Within the records below, reproduce without change the lines from the line that has "## Running unit tests" through the line that has "## Further help", and only those.

(Beginning of Records)

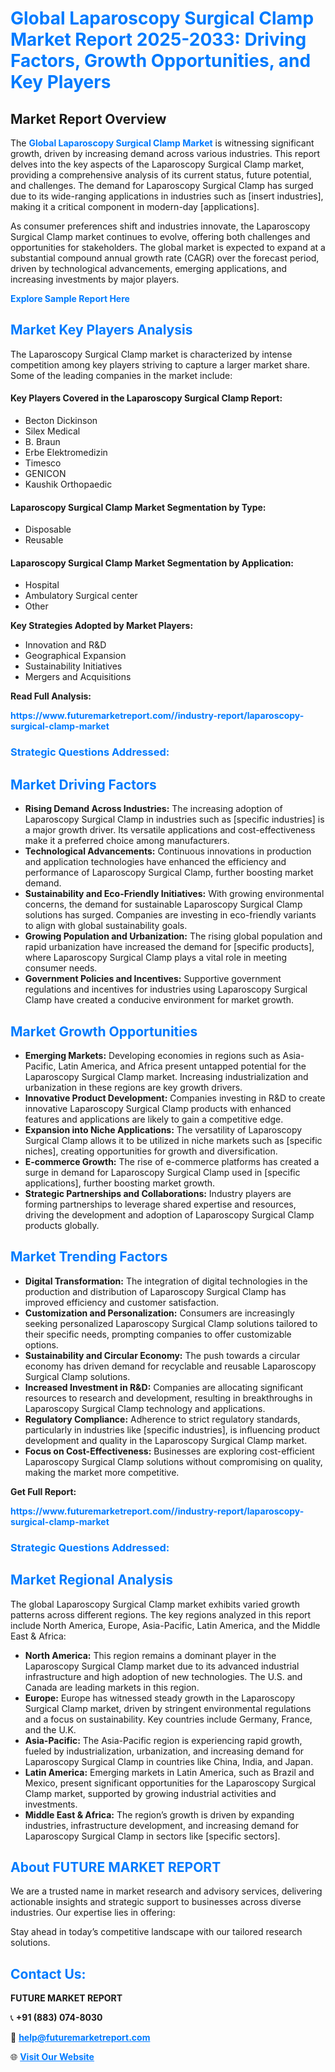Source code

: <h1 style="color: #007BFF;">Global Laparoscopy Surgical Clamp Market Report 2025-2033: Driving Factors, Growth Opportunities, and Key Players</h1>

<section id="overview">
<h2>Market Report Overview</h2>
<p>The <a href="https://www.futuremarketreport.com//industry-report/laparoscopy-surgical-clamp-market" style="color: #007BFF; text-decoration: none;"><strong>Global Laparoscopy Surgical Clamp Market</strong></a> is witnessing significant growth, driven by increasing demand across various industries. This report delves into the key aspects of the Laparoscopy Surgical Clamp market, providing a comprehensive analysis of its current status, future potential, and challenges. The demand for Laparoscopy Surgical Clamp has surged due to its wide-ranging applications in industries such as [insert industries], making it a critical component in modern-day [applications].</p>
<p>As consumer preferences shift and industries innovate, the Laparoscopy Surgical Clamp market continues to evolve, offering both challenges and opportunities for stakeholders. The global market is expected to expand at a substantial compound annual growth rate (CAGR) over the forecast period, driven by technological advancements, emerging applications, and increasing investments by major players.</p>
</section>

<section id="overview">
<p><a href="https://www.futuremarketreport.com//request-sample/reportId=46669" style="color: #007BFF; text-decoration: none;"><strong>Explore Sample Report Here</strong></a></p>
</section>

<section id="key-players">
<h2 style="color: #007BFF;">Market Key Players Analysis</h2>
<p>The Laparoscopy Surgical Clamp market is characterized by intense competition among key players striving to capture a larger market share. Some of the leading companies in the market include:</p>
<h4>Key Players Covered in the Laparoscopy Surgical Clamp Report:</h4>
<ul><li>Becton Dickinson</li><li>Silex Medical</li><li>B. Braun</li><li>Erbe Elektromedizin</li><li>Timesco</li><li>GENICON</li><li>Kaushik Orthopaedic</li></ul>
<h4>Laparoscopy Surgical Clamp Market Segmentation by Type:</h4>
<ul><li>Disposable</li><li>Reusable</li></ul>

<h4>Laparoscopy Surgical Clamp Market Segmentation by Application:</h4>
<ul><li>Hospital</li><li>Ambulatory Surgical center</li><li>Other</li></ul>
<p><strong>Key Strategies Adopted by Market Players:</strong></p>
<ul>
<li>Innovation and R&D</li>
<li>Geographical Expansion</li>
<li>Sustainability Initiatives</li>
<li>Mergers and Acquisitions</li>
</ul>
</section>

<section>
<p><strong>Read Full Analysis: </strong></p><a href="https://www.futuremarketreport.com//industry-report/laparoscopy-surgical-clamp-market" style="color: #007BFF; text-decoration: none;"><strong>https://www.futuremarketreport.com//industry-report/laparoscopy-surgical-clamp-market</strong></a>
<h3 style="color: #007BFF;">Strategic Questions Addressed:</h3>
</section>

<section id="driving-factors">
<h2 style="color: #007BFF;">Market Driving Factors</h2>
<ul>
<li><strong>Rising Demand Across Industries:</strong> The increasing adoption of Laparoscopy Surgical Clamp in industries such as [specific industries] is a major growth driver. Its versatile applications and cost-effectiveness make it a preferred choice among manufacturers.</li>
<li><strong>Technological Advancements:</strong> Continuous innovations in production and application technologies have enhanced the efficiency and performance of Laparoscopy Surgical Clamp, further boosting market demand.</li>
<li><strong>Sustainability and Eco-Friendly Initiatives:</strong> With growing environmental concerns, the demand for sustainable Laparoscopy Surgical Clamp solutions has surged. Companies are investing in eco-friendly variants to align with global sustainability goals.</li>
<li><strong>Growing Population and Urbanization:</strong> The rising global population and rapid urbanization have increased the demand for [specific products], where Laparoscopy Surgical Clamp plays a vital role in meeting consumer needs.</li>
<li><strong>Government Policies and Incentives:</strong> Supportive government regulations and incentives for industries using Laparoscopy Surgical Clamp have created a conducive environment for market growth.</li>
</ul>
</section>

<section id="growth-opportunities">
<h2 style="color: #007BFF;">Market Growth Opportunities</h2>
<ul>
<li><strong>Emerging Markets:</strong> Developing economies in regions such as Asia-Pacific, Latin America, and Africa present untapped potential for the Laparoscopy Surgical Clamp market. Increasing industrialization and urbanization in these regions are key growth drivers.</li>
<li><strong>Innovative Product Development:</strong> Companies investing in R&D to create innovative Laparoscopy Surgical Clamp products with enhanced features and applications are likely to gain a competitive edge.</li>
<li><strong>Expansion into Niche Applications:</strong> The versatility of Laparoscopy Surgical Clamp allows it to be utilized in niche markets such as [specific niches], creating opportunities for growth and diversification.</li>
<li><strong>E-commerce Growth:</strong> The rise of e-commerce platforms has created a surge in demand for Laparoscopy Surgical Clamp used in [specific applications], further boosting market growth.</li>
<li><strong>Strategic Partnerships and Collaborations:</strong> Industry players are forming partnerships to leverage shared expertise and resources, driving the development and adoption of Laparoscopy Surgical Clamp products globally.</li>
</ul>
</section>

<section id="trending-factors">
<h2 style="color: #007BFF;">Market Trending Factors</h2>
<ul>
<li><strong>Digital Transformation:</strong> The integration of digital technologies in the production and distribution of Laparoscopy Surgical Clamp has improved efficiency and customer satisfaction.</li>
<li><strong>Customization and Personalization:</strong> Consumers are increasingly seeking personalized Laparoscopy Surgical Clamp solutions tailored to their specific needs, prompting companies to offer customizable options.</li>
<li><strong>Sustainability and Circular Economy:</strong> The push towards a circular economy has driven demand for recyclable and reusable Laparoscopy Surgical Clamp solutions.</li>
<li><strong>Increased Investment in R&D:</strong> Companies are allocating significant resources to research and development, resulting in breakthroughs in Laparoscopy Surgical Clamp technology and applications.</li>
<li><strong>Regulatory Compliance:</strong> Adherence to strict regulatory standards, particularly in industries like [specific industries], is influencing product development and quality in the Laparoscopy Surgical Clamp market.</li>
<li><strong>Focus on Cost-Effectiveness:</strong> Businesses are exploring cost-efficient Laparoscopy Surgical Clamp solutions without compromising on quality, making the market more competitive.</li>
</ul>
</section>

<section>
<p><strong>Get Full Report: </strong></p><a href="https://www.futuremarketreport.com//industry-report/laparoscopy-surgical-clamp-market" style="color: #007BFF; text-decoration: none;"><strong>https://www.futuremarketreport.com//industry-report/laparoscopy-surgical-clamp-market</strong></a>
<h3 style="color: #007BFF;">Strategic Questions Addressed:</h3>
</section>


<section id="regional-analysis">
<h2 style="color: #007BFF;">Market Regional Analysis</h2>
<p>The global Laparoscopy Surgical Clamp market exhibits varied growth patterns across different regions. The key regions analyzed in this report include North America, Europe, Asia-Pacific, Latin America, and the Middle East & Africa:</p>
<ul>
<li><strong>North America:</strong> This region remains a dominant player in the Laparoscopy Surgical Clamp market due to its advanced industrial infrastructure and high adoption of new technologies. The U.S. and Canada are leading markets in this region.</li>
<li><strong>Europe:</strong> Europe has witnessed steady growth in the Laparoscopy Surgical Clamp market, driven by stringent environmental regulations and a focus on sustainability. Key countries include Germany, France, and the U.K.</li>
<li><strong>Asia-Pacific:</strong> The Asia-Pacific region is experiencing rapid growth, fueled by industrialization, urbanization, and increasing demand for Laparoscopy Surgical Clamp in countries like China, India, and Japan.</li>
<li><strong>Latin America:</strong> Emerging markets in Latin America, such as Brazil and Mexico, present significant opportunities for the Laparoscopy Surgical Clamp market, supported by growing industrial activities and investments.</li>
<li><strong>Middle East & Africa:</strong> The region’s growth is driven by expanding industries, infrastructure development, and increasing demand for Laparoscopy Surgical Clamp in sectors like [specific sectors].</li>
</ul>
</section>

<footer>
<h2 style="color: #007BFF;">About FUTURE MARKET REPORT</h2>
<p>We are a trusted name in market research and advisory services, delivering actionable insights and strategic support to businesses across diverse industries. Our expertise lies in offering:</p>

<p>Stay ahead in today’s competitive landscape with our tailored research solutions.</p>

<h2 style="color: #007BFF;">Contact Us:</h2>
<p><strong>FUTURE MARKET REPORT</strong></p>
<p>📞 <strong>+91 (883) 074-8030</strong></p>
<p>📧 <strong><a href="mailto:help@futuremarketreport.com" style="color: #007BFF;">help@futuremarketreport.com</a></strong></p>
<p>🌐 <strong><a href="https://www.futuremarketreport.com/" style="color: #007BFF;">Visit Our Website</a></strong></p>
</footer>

(End of Records)
(Beginning of Records)

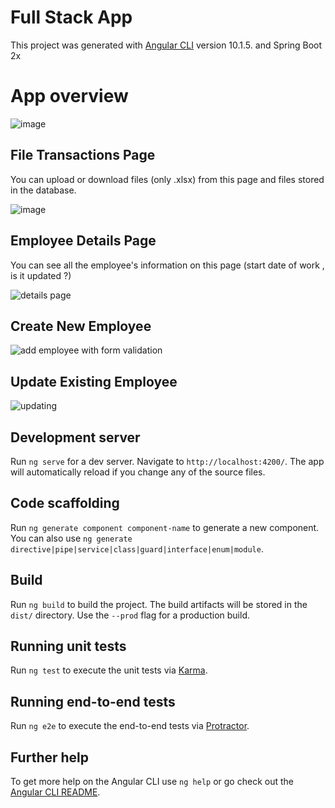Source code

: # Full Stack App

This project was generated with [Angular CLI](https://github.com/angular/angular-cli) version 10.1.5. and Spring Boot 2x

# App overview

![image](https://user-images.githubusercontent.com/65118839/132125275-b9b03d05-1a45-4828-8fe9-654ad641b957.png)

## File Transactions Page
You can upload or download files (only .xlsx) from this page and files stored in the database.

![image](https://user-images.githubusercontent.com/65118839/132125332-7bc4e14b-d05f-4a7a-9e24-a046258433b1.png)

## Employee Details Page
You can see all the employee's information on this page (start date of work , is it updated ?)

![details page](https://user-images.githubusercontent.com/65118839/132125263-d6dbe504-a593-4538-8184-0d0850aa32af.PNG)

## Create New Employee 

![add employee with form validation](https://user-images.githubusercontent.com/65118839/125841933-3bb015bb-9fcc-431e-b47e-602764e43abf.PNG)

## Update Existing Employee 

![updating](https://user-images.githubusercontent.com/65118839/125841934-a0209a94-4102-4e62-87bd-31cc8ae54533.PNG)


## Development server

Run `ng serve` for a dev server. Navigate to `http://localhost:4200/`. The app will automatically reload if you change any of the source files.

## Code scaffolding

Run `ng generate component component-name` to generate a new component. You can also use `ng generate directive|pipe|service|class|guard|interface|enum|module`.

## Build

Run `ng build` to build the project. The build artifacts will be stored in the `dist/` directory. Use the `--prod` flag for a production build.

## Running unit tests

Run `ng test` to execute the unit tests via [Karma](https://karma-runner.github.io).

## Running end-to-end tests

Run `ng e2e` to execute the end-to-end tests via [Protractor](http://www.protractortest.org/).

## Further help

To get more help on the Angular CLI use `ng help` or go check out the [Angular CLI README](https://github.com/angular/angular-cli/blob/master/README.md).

(End of Records)
(Beginning of Records)

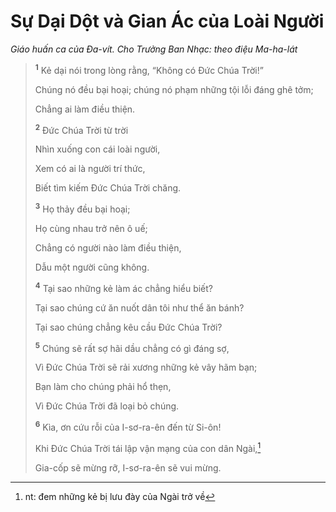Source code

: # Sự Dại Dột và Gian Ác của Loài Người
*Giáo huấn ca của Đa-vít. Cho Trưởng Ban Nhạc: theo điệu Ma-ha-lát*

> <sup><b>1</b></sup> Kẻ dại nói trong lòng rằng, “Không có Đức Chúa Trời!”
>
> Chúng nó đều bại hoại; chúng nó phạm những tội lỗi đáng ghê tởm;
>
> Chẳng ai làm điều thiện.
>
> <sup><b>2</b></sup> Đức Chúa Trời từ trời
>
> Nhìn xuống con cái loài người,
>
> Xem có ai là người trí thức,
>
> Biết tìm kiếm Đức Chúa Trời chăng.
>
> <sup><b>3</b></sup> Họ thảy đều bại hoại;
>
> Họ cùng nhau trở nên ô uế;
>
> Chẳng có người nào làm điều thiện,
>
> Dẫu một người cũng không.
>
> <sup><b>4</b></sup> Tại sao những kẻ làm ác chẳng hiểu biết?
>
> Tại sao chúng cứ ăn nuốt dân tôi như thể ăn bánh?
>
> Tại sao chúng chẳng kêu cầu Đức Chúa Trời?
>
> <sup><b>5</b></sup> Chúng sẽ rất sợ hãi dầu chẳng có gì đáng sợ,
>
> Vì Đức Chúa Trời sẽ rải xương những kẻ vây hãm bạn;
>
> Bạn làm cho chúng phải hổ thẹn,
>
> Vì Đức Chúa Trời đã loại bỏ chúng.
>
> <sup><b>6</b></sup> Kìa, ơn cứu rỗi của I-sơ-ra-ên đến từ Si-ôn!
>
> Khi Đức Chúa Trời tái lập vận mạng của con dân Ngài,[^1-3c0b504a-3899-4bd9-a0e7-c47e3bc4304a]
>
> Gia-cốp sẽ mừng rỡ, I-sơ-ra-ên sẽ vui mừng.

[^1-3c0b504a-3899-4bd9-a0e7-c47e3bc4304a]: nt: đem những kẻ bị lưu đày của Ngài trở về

(End of Records)

§ **Answer to the exercise**
## Running unit tests

Run `ng test` to execute the unit tests via [Karma](https://karma-runner.github.io).

## Running end-to-end tests

Run `ng e2e` to execute the end-to-end tests via [Protractor](http://www.protractortest.org/).

## Further help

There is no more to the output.